The author of that letter is so scared of her ex-husband that she keeps a notebook marked ‘for the coroner’.

It has been almost five years since Annabel Crabb wrote a column in the then Fairfax Sunday papers and included this now famous line: “It bothers me that a woman gets killed by her male partner every single week, and somehow that doesn’t qualify as a tools-down national crisis even though if a man got killed by a shark every week we’d probably arrange to have the ocean drained.”

That line went viral because of the chord it struck. Because it exposed what would be laughable double standards if it weren’t for the fact women were – and still are – dying. And far from draining the sea, barely a warning alarm has been raised. No sign of anything like the necessary ‘tools-down national crisis’ response.

It was around the same time that the 2015 Australian of the Year, Rosie Batty, asked politicians to start calling domestic violence terrorism.

“We see whenever there is the slight threat of terrorism it’s amazing how funding can be found to combat that where seemingly there was no funding before,” Rosie Batty said. “Let’s start calling family violence ‘terrorism’ and then maybe we will start to see that investment of funding applied to where it needs to be.”

Nearly five years on nothing, not a single thing, has changed. It doesn’t matter how many clever analogies are written or how many desperate and emotional pleas are issued.

It doesn’t matter how many powerful documentaries are produced and broadcast, nor how many eye-opening reports and essays and books are penned.

At the end of September and start of October five women were murdered in seven days. In every instance the person charged was known to the woman.

If there was any need for tangible evidence of the deadly toll domestic violence inflicts there it is in tragic detail. Yet survivors and experts and advocates can barely get a meeting in Canberra.

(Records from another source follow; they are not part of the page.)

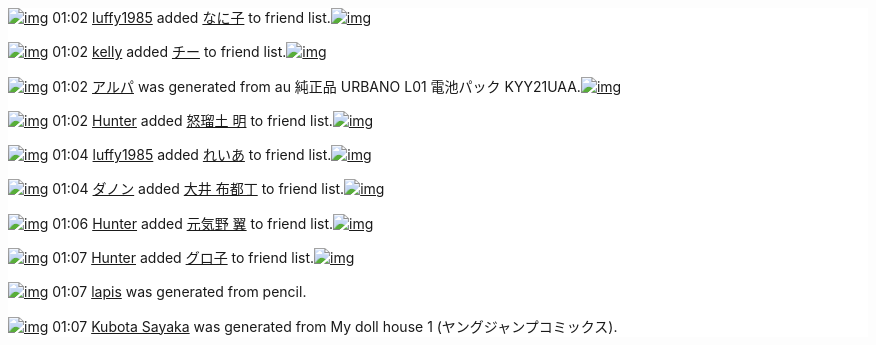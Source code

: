[![img](http://img809.imageshack.us/img809/2356/e6l1.jpg)](http://www.barcodekanojo.com/user/348019/luffy1985) 01:02 [luffy1985](http://www.barcodekanojo.com/user/348019/luffy1985) added [なに子](http://www.barcodekanojo.com/kanojo/1200567/%E3%81%AA%E3%81%AB%E5%AD%90) to friend list.[![img](http://img853.imageshack.us/img853/2435/xfo9.png)](http://www.barcodekanojo.com/kanojo/1200567/%E3%81%AA%E3%81%AB%E5%AD%90) 

[![img](http://img839.imageshack.us/img839/8928/8abq.jpg)](http://www.barcodekanojo.com/user/282665/kelly) 01:02 [kelly](http://www.barcodekanojo.com/user/282665/kelly) added [チー](http://www.barcodekanojo.com/kanojo/356265/%E3%83%81%E3%83%BC) to friend list.[![img](http://img199.imageshack.us/img199/8909/h2jl.png)](http://www.barcodekanojo.com/kanojo/356265/%E3%83%81%E3%83%BC) 

[![img](http://img542.imageshack.us/img542/4708/hnb0.png)](http://www.barcodekanojo.com/kanojo/2830541/%E3%82%A2%E3%83%AB%E3%83%91) 01:02 [アルパ](http://www.barcodekanojo.com/kanojo/2830541/%E3%82%A2%E3%83%AB%E3%83%91) was generated from au 純正品 URBANO L01 電池パック KYY21UAA.[![img](http://img577.imageshack.us/img577/7589/6261.jpg)](http://www.barcodekanojo.com/product_images/barcode/5418293/1393862542/au%20%E7%B4%94%E6%AD%A3%E5%93%81%20URBANO%20L01%20%E9%9B%BB%E6%B1%A0%E3%83%91%E3%83%83%E3%82%AF%20KYY21UAA.jpg) 

[![img](http://img843.imageshack.us/img843/5238/f7q5.jpg)](http://www.barcodekanojo.com/user/398929/Hunter) 01:02 [Hunter](http://www.barcodekanojo.com/user/398929/Hunter) added [怒瑠土 明](http://www.barcodekanojo.com/kanojo/880076/%E6%80%92%E7%91%A0%E5%9C%9F%20%E6%98%8E) to friend list.[![img](http://img809.imageshack.us/img809/8893/unhg.png)](http://www.barcodekanojo.com/kanojo/880076/%E6%80%92%E7%91%A0%E5%9C%9F%20%E6%98%8E) 

[![img](http://img809.imageshack.us/img809/2356/e6l1.jpg)](http://www.barcodekanojo.com/user/348019/luffy1985) 01:04 [luffy1985](http://www.barcodekanojo.com/user/348019/luffy1985) added [れいあ](http://www.barcodekanojo.com/kanojo/2583222/%E3%82%8C%E3%81%84%E3%81%82) to friend list.[![img](http://img268.imageshack.us/img268/7076/4tc0.png)](http://www.barcodekanojo.com/kanojo/2583222/%E3%82%8C%E3%81%84%E3%81%82) 

[![img](http://img545.imageshack.us/img545/8726/ulkl.jpg)](http://www.barcodekanojo.com/user/231007/%E3%83%80%E3%83%8E%E3%83%B3) 01:04 [ダノン](http://www.barcodekanojo.com/user/231007/%E3%83%80%E3%83%8E%E3%83%B3) added [大井 布都丁](http://www.barcodekanojo.com/kanojo/2562540/%E5%A4%A7%E4%BA%95%20%E5%B8%83%E9%83%BD%E4%B8%81) to friend list.[![img](http://img855.imageshack.us/img855/1733/kmoy.png)](http://www.barcodekanojo.com/kanojo/2562540/%E5%A4%A7%E4%BA%95%20%E5%B8%83%E9%83%BD%E4%B8%81) 

[![img](http://img843.imageshack.us/img843/5238/f7q5.jpg)](http://www.barcodekanojo.com/user/398929/Hunter) 01:06 [Hunter](http://www.barcodekanojo.com/user/398929/Hunter) added [元気野 翼](http://www.barcodekanojo.com/kanojo/2032119/%E5%85%83%E6%B0%97%E9%87%8E%20%E7%BF%BC) to friend list.[![img](http://img547.imageshack.us/img547/9316/k8fj.png)](http://www.barcodekanojo.com/kanojo/2032119/%E5%85%83%E6%B0%97%E9%87%8E%20%E7%BF%BC) 

[![img](http://img843.imageshack.us/img843/5238/f7q5.jpg)](http://www.barcodekanojo.com/user/398929/Hunter) 01:07 [Hunter](http://www.barcodekanojo.com/user/398929/Hunter) added [グロ子](http://www.barcodekanojo.com/kanojo/2530357/%E3%82%B0%E3%83%AD%E5%AD%90) to friend list.[![img](http://img833.imageshack.us/img833/4483/2nj8.png)](http://www.barcodekanojo.com/kanojo/2530357/%E3%82%B0%E3%83%AD%E5%AD%90) 

[![img](http://img585.imageshack.us/img585/5981/e166.png)](http://www.barcodekanojo.com/kanojo/2830542/lapis) 01:07 [lapis](http://www.barcodekanojo.com/kanojo/2830542/lapis) was generated from pencil.

[![img](http://img534.imageshack.us/img534/2034/1uh2.png)](http://www.barcodekanojo.com/kanojo/2830543/Kubota%20Sayaka) 01:07 [Kubota Sayaka](http://www.barcodekanojo.com/kanojo/2830543/Kubota%20Sayaka) was generated from My doll house 1 (ヤングジャンプコミックス).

“I want to highlight the destructive message sent when every single agency charged with advocating for the safety of women and children is unceremoniously dismissed,” Foster says. “I work with, and try my best to represent every one of these amazing, skilled, professional, inspiring women who are on the frontline every day supporting women and children who are being terrorised and having their lives ripped apart and many of them are all heartbroken by this and fell so dejected; crestfallen.”

Foster says survivors and experts alike “feel unheard, unvalued and invalidated by those who hold power”.

If, as the Prime Minister himself said earlier this year, “a culture of disrespect towards women is a precursor to violence” what are we to make of a government which not only dismisses and ignores the advice of the sector, of medical professionals, of survivors, but elevates Pauline Hanson to a position of power?

It is the ultimate act of disrespect, and we know where a culture of disrespect leads.  Morrison himself said it.

Anyone who doesn’t see that is kidding themselves.